Let's talk trash

By Nathan Lim*
Wednesday, 20 May, 2015

Let's talk trash

Australia generates 48 million tonnes of trash a year. That is 2.2 tonnes per person and the amount we throw away each year is growing 40% faster than population growth, according to the Department of Sustainability (DoS). Fortunately, 60% of what we throw out is recycled, putting our recovery rate around the middle amongst developed nations.

The DoS highlights that Germany achieves a recovery rate of 91% despite generating more than double the trash per capita (4.6 tonnes) as Australia. In fact, they identify seven European countries that have recovery rates in excess of 97%. They attribute this performance to:

“... directives prohibiting unsorted waste going to landfill and greater use of advanced waste processing and EfW facilities.”

EfW stands for energy-from-waste or incineration. In Germany, 14% of its municipal solid waste (MSW) is burned to make renewable electricity. In Australia, only 3% of our waste is recycled for its embodied energy. EfW, as it is practised overseas, is non-existent in Australia. Energy recovery here is primarily achieved via the harvesting of landfill gas to produce electricity, as well as a small amount from anaerobic digestion and a few cement kilns using old tyres as supplementary fuel.

What is EfW?

A few years ago we had the opportunity to visit a modern EfW facility owned by Covanta Holding Corporation. Their Essex facility converts 2800 tonnes of MSW per day into baseload electricity for 45,000 homes. A remarkable aspect of the facility was that despite the amount of garbage being collected daily, there was no foul smell. The use of negative air pressure pulls odours into the facility while simultaneously keeping the fires burning.
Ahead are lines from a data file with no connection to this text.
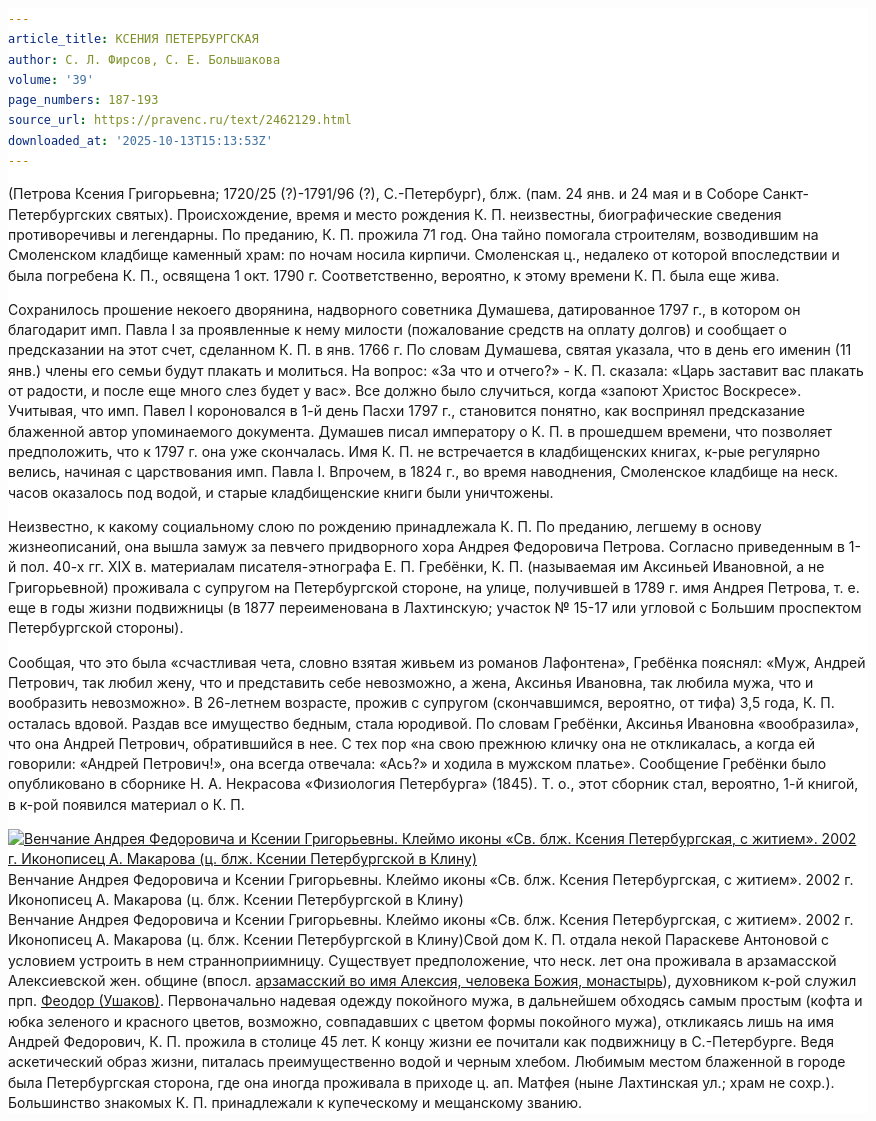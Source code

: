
 ```yaml
---
article_title: КСЕНИЯ ПЕТЕРБУРГСКАЯ
author: С. Л. Фирсов, С. Е. Большакова
volume: '39'
page_numbers: 187-193
source_url: https://pravenc.ru/text/2462129.html
downloaded_at: '2025-10-13T15:13:53Z'
---
```


(Петрова Ксения Григорьевна; 1720/25 (?)-1791/96 (?), С.-Петербург), блж. (пам. 24 янв. и 24 мая и в Соборе Санкт-Петербургских святых). Происхождение, время и место рождения К. П. неизвестны, биографические сведения противоречивы и легендарны. По преданию, К. П. прожила 71 год. Она тайно помогала строителям, возводившим на Смоленском кладбище каменный храм: по ночам носила кирпичи. Смоленская ц., недалеко от которой впоследствии и была погребена К. П., освящена 1 окт. 1790 г. Соответственно, вероятно, к этому времени К. П. была еще жива.

Сохранилось прошение некоего дворянина, надворного советника Думашева, датированное 1797 г., в котором он благодарит имп. Павла I за проявленные к нему милости (пожалование средств на оплату долгов) и сообщает о предсказании на этот счет, сделанном К. П. в янв. 1766 г. По словам Думашева, святая указала, что в день его именин (11 янв.) члены его семьи будут плакать и молиться. На вопрос: «За что и отчего?» - К. П. сказала: «Царь заставит вас плакать от радости, и после еще много слез будет у вас». Все должно было случиться, когда «запоют Христос Воскресе». Учитывая, что имп. Павел I короновался в 1-й день Пасхи 1797 г., становится понятно, как воспринял предсказание блаженной автор упоминаемого документа. Думашев писал императору о К. П. в прошедшем времени, что позволяет предположить, что к 1797 г. она уже скончалась. Имя К. П. не встречается в кладбищенских книгах, к-рые регулярно велись, начиная с царствования имп. Павла I. Впрочем, в 1824 г., во время наводнения, Смоленское кладбище на неск. часов оказалось под водой, и старые кладбищенские книги были уничтожены.

Неизвестно, к какому социальному слою по рождению принадлежала К. П. По преданию, легшему в основу жизнеописаний, она вышла замуж за певчего придворного хора Андрея Федоровича Петрова. Согласно приведенным в 1-й пол. 40-х гг. XIX в. материалам писателя-этнографа Е. П. Гребёнки, К. П. (называемая им Аксиньей Ивановной, а не Григорьевной) проживала с супругом на Петербургской стороне, на улице, получившей в 1789 г. имя Андрея Петрова, т. е. еще в годы жизни подвижницы (в 1877 переименована в Лахтинскую; участок № 15-17 или угловой с Большим проспектом Петербургской стороны).

Сообщая, что это была «счастливая чета, словно взятая живьем из романов Лафонтена», Гребёнка пояснял: «Муж, Андрей Петрович, так любил жену, что и представить себе невозможно, а жена, Аксинья Ивановна, так любила мужа, что и вообразить невозможно». В 26-летнем возрасте, прожив с супругом (скончавшимся, вероятно, от тифа) 3,5 года, К. П. осталась вдовой. Раздав все имущество бедным, стала юродивой. По словам Гребёнки, Аксинья Ивановна «вообразила», что она Андрей Петрович, обратившийся в нее. С тех пор «на свою прежнюю кличку она не откликалась, а когда ей говорили: «Андрей Петрович!», она всегда отвечала: «Ась?» и ходила в мужском платье». Сообщение Гребёнки было опубликовано в сборнике Н. А. Некрасова «Физиология Петербурга» (1845). Т. о., этот сборник стал, вероятно, 1-й книгой, в к-рой появился материал о К. П.

[![Венчание Андрея Федоровича и Ксении Григорьевны. Клеймо иконы «Св. блж. Ксения Петербургская, с житием». 2002 г. Иконописец А. Макарова (ц. блж. Ксении Петербургской в Клину)](https://pravenc.ru/data/2019/08/18/1236504005/i200.jpg "Кликните для увеличения картинки")](https://pravenc.ru/data/2019/08/18/1236504005/i400.jpg)Венчание Андрея Федоровича и Ксении Григорьевны. Клеймо иконы «Св. блж. Ксения Петербургская, с житием». 2002 г. Иконописец А. Макарова (ц. блж. Ксении Петербургской в Клину)  
Венчание Андрея Федоровича и Ксении Григорьевны. Клеймо иконы «Св. блж. Ксения Петербургская, с житием». 2002 г. Иконописец А. Макарова (ц. блж. Ксении Петербургской в Клину)Свой дом К. П. отдала некой Параскеве Антоновой с условием устроить в нем странноприимницу. Существует предположение, что неск. лет она проживала в арзамасской Алексиевской жен. общине (впосл. [арзамасский во имя Алексия, человека Божия, монастырь](<https://pravenc.ru/text/арзамасский во имя Алексия  человека Божия  монастырь.html>)), духовником к-рой служил прп. [Феодор (Ушаков)](<https://pravenc.ru/text/Феодор (Ушаков).html>). Первоначально надевая одежду покойного мужа, в дальнейшем обходясь самым простым (кофта и юбка зеленого и красного цветов, возможно, совпадавших с цветом формы покойного мужа), откликаясь лишь на имя Андрей Федорович, К. П. прожила в столице 45 лет. К концу жизни ее почитали как подвижницу в С.-Петербурге. Ведя аскетический образ жизни, питалась преимущественно водой и черным хлебом. Любимым местом блаженной в городе была Петербургская сторона, где она иногда проживала в приходе ц. ап. Матфея (ныне Лахтинская ул.; храм не сохр.). Большинство знакомых К. П. принадлежали к купеческому и мещанскому званию.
In terms of emissions, a modern EfW facility, like the one at Essex, produces fewer emissions than from a natural gas-fired power station, minimising local air pollutants. In fact, the German Ministry of the Environment reports that residential fireplaces emit 20 times more dioxins than an EfW plant.

Would it work here?

EfW technology is widely available, and there is nothing preventing its use in Australia. For example, New South Wales (NSW) generates 4.8 million tonnes of MSW per year with 43% of it landfilled. This landfilled MSW is sufficient feedstock to support a 2800-tonne facility that would already bring our national MSW recovery ratio up to about half of what Germany is currently achieving.

What would it cost?

We know that Covanta’s Essex contract allows it to collect US$150 per tonne of MSW. The facility also earns revenue from the sale of electricity. The current contract was sufficient for the company to commit US$100 million in upgrades and increase its dividend. We believe this points to a strong economic contract for the company. Assuming this facility was operating in NSW and it received a credit for its electricity at $34 per megawatt hour (the average wholesale price in NSW last year), the equivalent contract price would be around $160 per metric tonne.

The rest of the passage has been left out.